Coaching Staff Deserves Blame, Tebow Shouldn't Have Been Put In Jeopardy

John NeumanCorrespondent ISeptember 27, 2009

LEXINGTON, KY - SEPTEMBER 26: Quarterback Tim Tebow #15 of the Florida Gators is tended to by head coach Urban Meyer (R) and staff after Tebow was sacked by Taylor Wyndham #94 of the Kentucky Wildcats during the third quarter of the game at Commonwealth Stadium on September 26, 2009 in Lexington, Kentucky. (Photo by Andy Lyons/Getty Images)

First off, I want to say that I am a huge Urban Meyer fan, and I have always been a huge supporter of everything that he does from the way that he carries himself, his competitive spirit, and the way he represents the University of Florida.  I was a fan of him getting hired before 2005 and I knew he would take UF to the promise land when some called his first contract ‘The Urban Meyer Project’, after the firing of Ron Zook, but I would not have been a fan any longer had Tim Tebow suffered a season, or even worse, a career ending injury on the hit he took from Kentucky’s Taylor Windham late in the third quarter on a mild evening under the lights at Commonwealth Stadium in Lexington.

Last night was one of Meyer’s low points as the head football coach of the Florida Gators.

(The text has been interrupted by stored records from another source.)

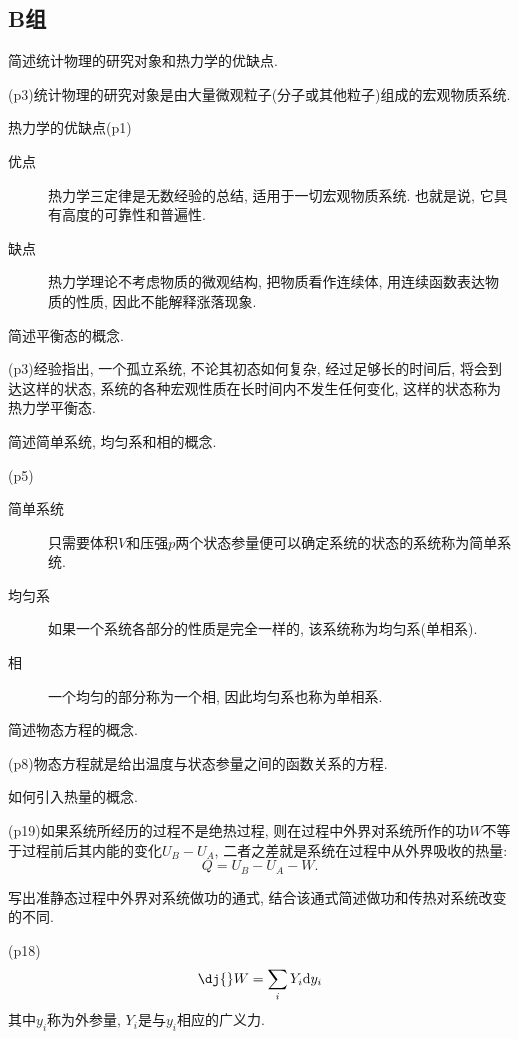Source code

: \subsection{B组}
\begin{questions}
  \question 简述统计物理的研究对象和热力学的优缺点.
  \begin{solution}
    (p3)统计物理的研究对象是由大量微观粒子(分子或其他粒子)组成的宏观物质系统.

    热力学的优缺点(p1)
    \begin{description}
      \item[优点] 热力学三定律是无数经验的总结, 适用于一切宏观物质系统. 也就是说, 它具有高度的可靠性和普遍性.
      \item[缺点] 热力学理论不考虑物质的微观结构, 把物质看作连续体, 用连续函数表达物质的性质, 因此不能解释涨落现象.
    \end{description}
  \end{solution}
  \question 简述平衡态的概念.
  \begin{solution}
    (p3)经验指出, 一个孤立系统, 不论其初态如何复杂, 经过足够长的时间后, 将会到达这样的状态, 系统的各种宏观性质在长时间内不发生任何变化, 这样的状态称为热力学平衡态.
  \end{solution}
  \question 简述简单系统, 均匀系和相的概念.
  \begin{solution}
    (p5)
    \begin{description}
      \item[简单系统] 只需要体积$V$和压强$p$两个状态参量便可以确定系统的状态的系统称为简单系统.
      \item[均匀系] 如果一个系统各部分的性质是完全一样的, 该系统称为均匀系(单相系).
      \item[相] 一个均匀的部分称为一个相, 因此均匀系也称为单相系.
    \end{description}
  \end{solution}
  \question 简述物态方程的概念.
  \begin{solution}
    (p8)物态方程就是给出温度与状态参量之间的函数关系的方程.
  \end{solution}
  \question 如何引入热量的概念.
  \begin{solution}
    (p19)如果系统所经历的过程不是绝热过程, 则在过程中外界对系统所作的功$W$不等于过程前后其内能的变化$U_B-U_A$, 二者之差就是系统在过程中从外界吸收的热量:
    \begin{equation}
      Q = U_B - U_A - W.
    \end{equation}
  \end{solution}
  \question 写出准静态过程中外界对系统做功的通式, 结合该通式简述做功和传热对系统改变的不同.
  \begin{solution}
    (p18)
    \begin{equation}
      \dj{} W = \sum_i Y_i \dd y_i
    \end{equation}
    其中$y_i$称为外参量, $Y_i$是与$y_i$相应的广义力.
  \end{solution}
\end{questions}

First off, everyone knew many of the players on the team were extremely sick with the weeklong flu that had been going around Gainesville.  Some players were so ill that they had to fly a private charter over to Lexington at the last minute – including Tim Tebow.

When Tebow was suited up and walked into Commonwealth Stadium, just by looking at his face, he appeared to not look right and it was obvious he was very ill.

Some of the notable players who were also ill were Joe Haden, Major Wright, Riley Cooper, Jeffrey Demps, and the Pouncey twins, Michael & Maurkice, who were hurling on the field prior to the start of the game.

With that in mind, the two options you would think the coaching staff would be faced with would be whether or not to sit Tebow completely, and start John Brantley, or, play Tebow until the game was out of reach then sit him down.  The team did neither.

Instead, the coaching staff decided to risk the entire season and made the selfish decision to put the best quarterback in the history of college football in harm’s way for a game that was all but over.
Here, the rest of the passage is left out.